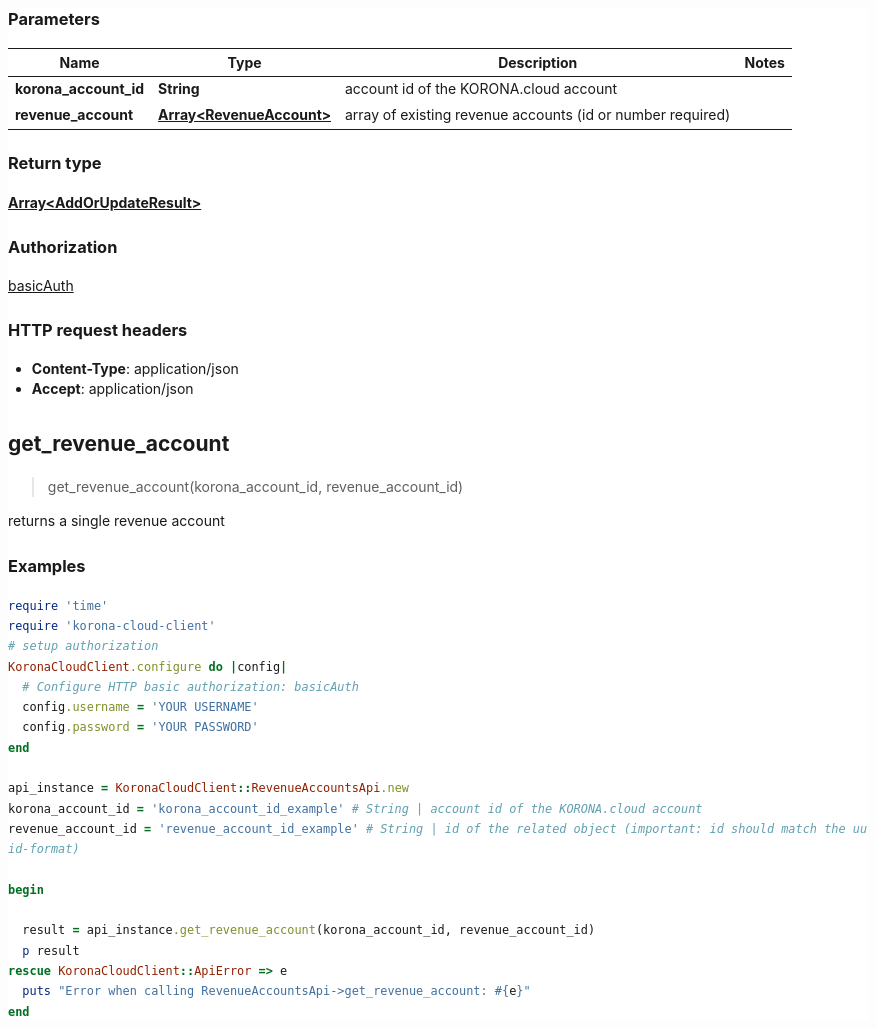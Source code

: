 ### Parameters

| Name | Type | Description | Notes |
| ---- | ---- | ----------- | ----- |
| **korona_account_id** | **String** | account id of the KORONA.cloud account |  |
| **revenue_account** | [**Array&lt;RevenueAccount&gt;**](RevenueAccount.md) | array of existing revenue accounts (id or number required) |  |

### Return type

[**Array&lt;AddOrUpdateResult&gt;**](AddOrUpdateResult.md)

### Authorization

[basicAuth](../README.md#basicAuth)

### HTTP request headers

- **Content-Type**: application/json
- **Accept**: application/json


## get_revenue_account

> <RevenueAccount> get_revenue_account(korona_account_id, revenue_account_id)



returns a single revenue account

### Examples

```ruby
require 'time'
require 'korona-cloud-client'
# setup authorization
KoronaCloudClient.configure do |config|
  # Configure HTTP basic authorization: basicAuth
  config.username = 'YOUR USERNAME'
  config.password = 'YOUR PASSWORD'
end

api_instance = KoronaCloudClient::RevenueAccountsApi.new
korona_account_id = 'korona_account_id_example' # String | account id of the KORONA.cloud account
revenue_account_id = 'revenue_account_id_example' # String | id of the related object (important: id should match the uuid-format)

begin
  
  result = api_instance.get_revenue_account(korona_account_id, revenue_account_id)
  p result
rescue KoronaCloudClient::ApiError => e
  puts "Error when calling RevenueAccountsApi->get_revenue_account: #{e}"
end
```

- - - -

**GOAL OF THE EXERCISE**
All lines from the one with "- **Accept**: application/json" through the end of the data must be repeated exactly, and nothing else may be repeated.

**TASK ANSWER**
- **Accept**: application/json


## get_revenue_account

> <RevenueAccount> get_revenue_account(korona_account_id, revenue_account_id)



returns a single revenue account

### Examples

```ruby
require 'time'
require 'korona-cloud-client'
# setup authorization
KoronaCloudClient.configure do |config|
  # Configure HTTP basic authorization: basicAuth
  config.username = 'YOUR USERNAME'
  config.password = 'YOUR PASSWORD'
end

api_instance = KoronaCloudClient::RevenueAccountsApi.new
korona_account_id = 'korona_account_id_example' # String | account id of the KORONA.cloud account
revenue_account_id = 'revenue_account_id_example' # String | id of the related object (important: id should match the uuid-format)

begin
  
  result = api_instance.get_revenue_account(korona_account_id, revenue_account_id)
  p result
rescue KoronaCloudClient::ApiError => e
  puts "Error when calling RevenueAccountsApi->get_revenue_account: #{e}"
end
```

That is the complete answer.